Simulation and results
Picture the following scenario
- Baseline and variant have the same conversion (ie, no difference between them).
- Start with an uninformative prior ($\text{Beta}(1, 1)$). Generate observations and update your prior accordingly (formulas here).
- After $N$ events, compute the posterior probability that one branch is better than the other (ie $P(B > A)$ or $P(A > B)$). If it exceeds $0.95$, declare a winner.
- Keep track of false positives: since baseline and variant are the same declaring a winner is a false positive.
- Repeat for different peek intervals $N$, from very frequent peeking to less frequent.

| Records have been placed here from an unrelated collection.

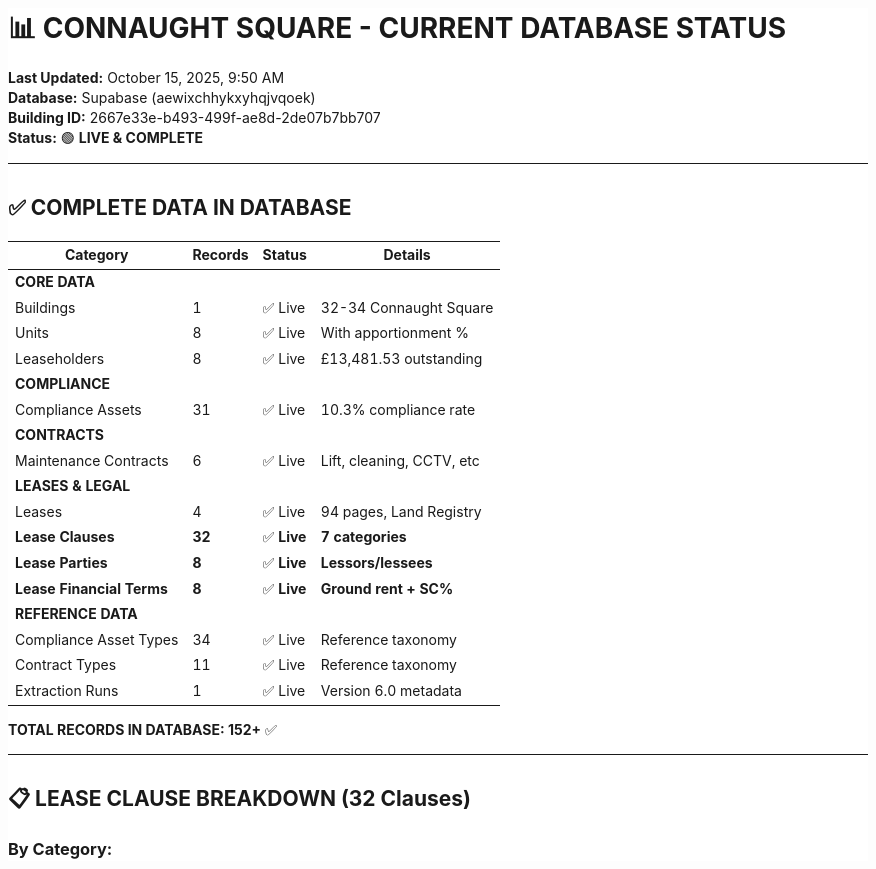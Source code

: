 # 📊 CONNAUGHT SQUARE - CURRENT DATABASE STATUS

**Last Updated:** October 15, 2025, 9:50 AM  
**Database:** Supabase (aewixchhykxyhqjvqoek)  
**Building ID:** 2667e33e-b493-499f-ae8d-2de07b7bb707  
**Status:** 🟢 **LIVE & COMPLETE**

---

## ✅ **COMPLETE DATA IN DATABASE**

| Category | Records | Status | Details |
|----------|---------|--------|---------|
| **CORE DATA** | | | |
| Buildings | 1 | ✅ Live | 32-34 Connaught Square |
| Units | 8 | ✅ Live | With apportionment % |
| Leaseholders | 8 | ✅ Live | £13,481.53 outstanding |
| **COMPLIANCE** | | | |
| Compliance Assets | 31 | ✅ Live | 10.3% compliance rate |
| **CONTRACTS** | | | |
| Maintenance Contracts | 6 | ✅ Live | Lift, cleaning, CCTV, etc |
| **LEASES & LEGAL** | | | |
| Leases | 4 | ✅ Live | 94 pages, Land Registry |
| **Lease Clauses** | **32** | ✅ **Live** | **7 categories** |
| **Lease Parties** | **8** | ✅ **Live** | **Lessors/lessees** |
| **Lease Financial Terms** | **8** | ✅ **Live** | **Ground rent + SC%** |
| **REFERENCE DATA** | | | |
| Compliance Asset Types | 34 | ✅ Live | Reference taxonomy |
| Contract Types | 11 | ✅ Live | Reference taxonomy |
| Extraction Runs | 1 | ✅ Live | Version 6.0 metadata |

**TOTAL RECORDS IN DATABASE: 152+** ✅

---

## 📋 **LEASE CLAUSE BREAKDOWN (32 Clauses)**

### By Category:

I ran the simulations for different conversion rates ($0.1\%$, $1\%$% and $10\%$) and the results are consistent. In the following plot, we see how the error rate increases as the $N$ decreases.
The plot show that as $N$ gets smaller, the error rate climbs. For example, if we peak after every $100$ observations the false positive rate increases to $80\%$. In other words, even when using a Bayesian approach, more frequent peeking increases the chance of calling a winner when there’s none.
Bayesian posteriors remain interpretable under continuous monitoring, but a fixed posterior threshold does not control false positives when you peek and stop on success
What can you actually do with Bayesian AB testing?
As we just saw, Bayesian AB testing is not immune to peeking. But then, what advantage does it have over frequentist methods?
The key advantage is that results are interpretable at any sample size. This means you can monitor continuously and interpret $P(B > A)$ as the posterior probability that $B$ is better at the time you look. That interpretation is valid without a fixed sample size. However, if you want to control a frequentist error rate while peeking, a fixed $95\%$ posterior threshold will not do it.
What you cannot do is check daily and stop the moment you see favorable results. That’s optional stopping based on the outcome, and it inflates false positives just like in frequentist tests. The Bayesian advantage is that your posterior remains interpretable at any sample size. But “peek as often as you want and stop when you like” is a myth.